This is a reminder that on Friday, the term ends at the early time of 2.30 pm. 

 

On our school website we have attached a Daily Challenges matrix to the Remote Learning tab. These ideas may help students and families through the upcoming holidays and are a series of suggestions that your children may enjoy doing while on their school break.

 

School returns for the start of Term 4 on October 5th. The Remote and Flexible Learning program will continue for all students in this first week of term. From October 12th our Prep, Year 1 and Year 2 classes will be back to school.

 

‘Transition Back to School’ Conferences for Prep – Year 2 families are being held in the first week of Term 4. The appointment schedules are booked via Compass. Bookings will close Friday 18th September at 12.00 pm.

 

On Friday each class will meet with their teacher online and share a final opportunity together for the term to celebrate everything that they have achieved together during Term 3. Keep an eye out for a special surprise from the staff on Friday!

 

Parents are asked to communicate any issues with the school in a proactive and positive manner. It is important these steps are followed so we can work collaboratively to address any concerns. Families also need to work with the school around issues because this relationship is a partnership.

  • Class related matters should be directed to the teachers involved.
  • Wellbeing issues are raised with the teacher then managed through a school based process.
  • Attendances continue to be marked on Compass and families need to report student absences using the established process.
  • Compass is our preferred messaging system to parents and the wider community.
  • Finance matters are raised with the office and managed confidentially and by a member of the school leadership team.
  • Newsletters come out twice per week.
  • Parent convenors support class groups with information sharing and the ability to answer specific questions promptly using WhatsApp.

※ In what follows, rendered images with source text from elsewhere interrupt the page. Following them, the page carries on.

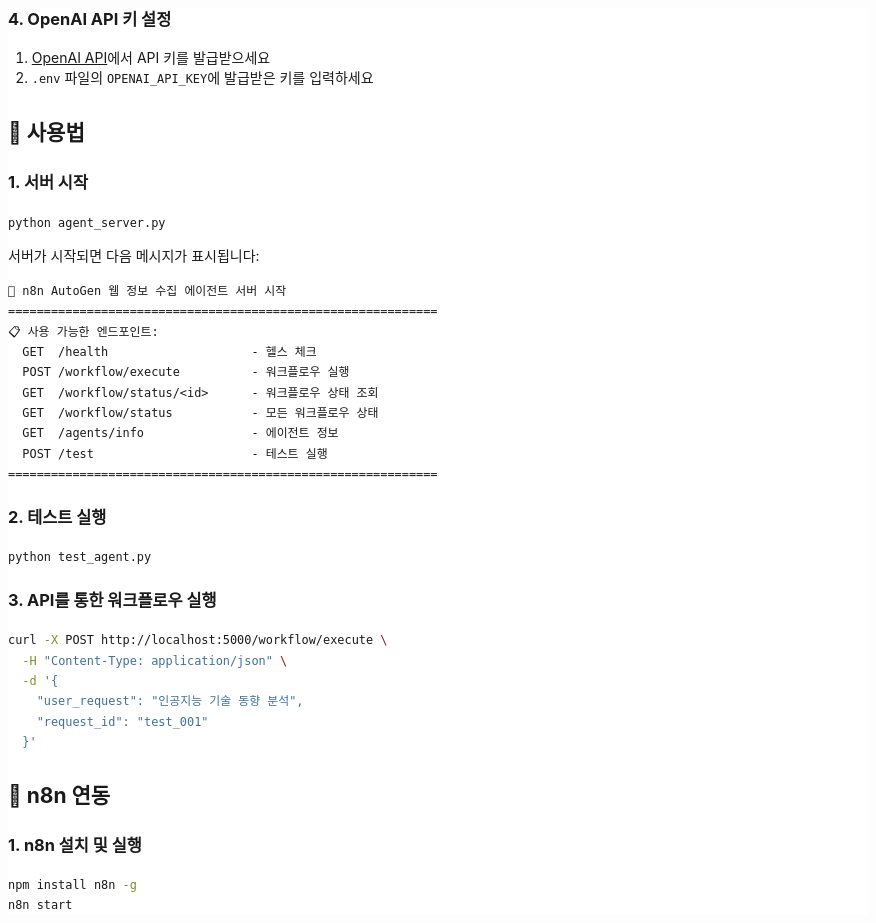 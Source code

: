 ### 4. OpenAI API 키 설정

1. [OpenAI API](https://platform.openai.com/api-keys)에서 API 키를 발급받으세요
2. `.env` 파일의 `OPENAI_API_KEY`에 발급받은 키를 입력하세요

## 🎯 사용법

### 1. 서버 시작

```bash
python agent_server.py
```

서버가 시작되면 다음 메시지가 표시됩니다:

```
🚀 n8n AutoGen 웹 정보 수집 에이전트 서버 시작
============================================================
📋 사용 가능한 엔드포인트:
  GET  /health                    - 헬스 체크
  POST /workflow/execute          - 워크플로우 실행
  GET  /workflow/status/<id>      - 워크플로우 상태 조회
  GET  /workflow/status           - 모든 워크플로우 상태
  GET  /agents/info               - 에이전트 정보
  POST /test                      - 테스트 실행
============================================================
```

### 2. 테스트 실행

```bash
python test_agent.py
```

### 3. API를 통한 워크플로우 실행

```bash
curl -X POST http://localhost:5000/workflow/execute \
  -H "Content-Type: application/json" \
  -d '{
    "user_request": "인공지능 기술 동향 분석",
    "request_id": "test_001"
  }'
```

## 🔗 n8n 연동

### 1. n8n 설치 및 실행

```bash
npm install n8n -g
n8n start
```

This platform is not a space to be critical of the school, you need to raise these concerns directly with the school.
  • We maintain a fantastic web page that is regularly updated.

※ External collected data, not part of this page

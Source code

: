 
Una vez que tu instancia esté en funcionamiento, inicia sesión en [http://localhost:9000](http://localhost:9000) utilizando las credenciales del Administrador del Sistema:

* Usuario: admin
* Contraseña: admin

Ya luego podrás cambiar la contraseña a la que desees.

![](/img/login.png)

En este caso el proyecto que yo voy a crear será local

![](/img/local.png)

We have scheduled photo day for Tuesday 10th November. Further information will be forthcoming closer to the date.

 

 

Please remind your children that the E-Book online library is available for them to use at any time throughout the term but also can be accessed from home during the upcoming holidays. We have recently added some extra French books to the collection.  

 

 

 

Prep enrolments for next year continue to grow. The media commentary around families wanting to complete an additional Kinder year has complicated the process. We support and understand family circumstances and ask anyone with concerns to contact us and discuss the plans for next year. We are planning for and expecting the normal numbers of students into our school for 2021. At this point we have enrolled many more Preps than at the same time last year!

 

The Key Experience Levy refund process continues. We can only electronically refund your levy into a nominated bank account so we need those for the process to continue. Many thanks to the families who have opted to make a donation to the school as part of this process. All donated funds are being allocated to the Technology program that has been providing the additional devices for the remote and flexible learning program.

 

 

From the CJC Numeracy Team.

 

 
 

Anne Hostein - Curriculum Leader

Good afternoon, 

 

On this sunny, Spring Melbourne day, I reflect on what makes learning life-worthy.  What makes our students ‘tick’ and what strategies can we put into place in our schools to ensure that students are transferring their knowledge across disciplines and into the 21st century.  

If we look at key concepts, or ‘big ideas’ our teaching and learning programs can be delivered in a much more authentic, life-worthy way.  Concepts are timeless and universal.  They enable students to connect their thinking and learning.  In a school such as Caulfield Junior College, which prides itself on its binational program, concepts are a wonderful to engage with, and explore the Victorian and French curricula and can assist in the delivery of key content.   This little video highlights ‘concept’ based learning in a nutshell   https://www.youtube.com/watch?v=jdXH53EorFo&feature=youtu.be

Leora Heitlinger - Literacy Learning Specialist

 

Good afternoon everybody,

 

I hope you have been enjoying the Spring weather.

 

On a recent afternoon, a handful of us, including 2 student teachers and 4 Binome teachers, attended a PD presented by SEVR. In this session we discussed the ‘Big 6’ (oral language, phonics, phonological awareness, fluency, comprehension and vocabulary). We also discussed the support of students’ development of these skills across F-6 in a remote learning environment.

 

I would like to share this with you over the next few newsletters.

 

This week’s focus will be on Oral language.

 

History Of the ‘Big 6’

 

The National Inquiry into the Teaching of Reading (Rowe, 2005) concluded that “all students learn best when teachers adopt an integrated approach to reading that explicitly teaches phonemic awareness, phonics, fluency, vocabulary knowledge and comprehension”.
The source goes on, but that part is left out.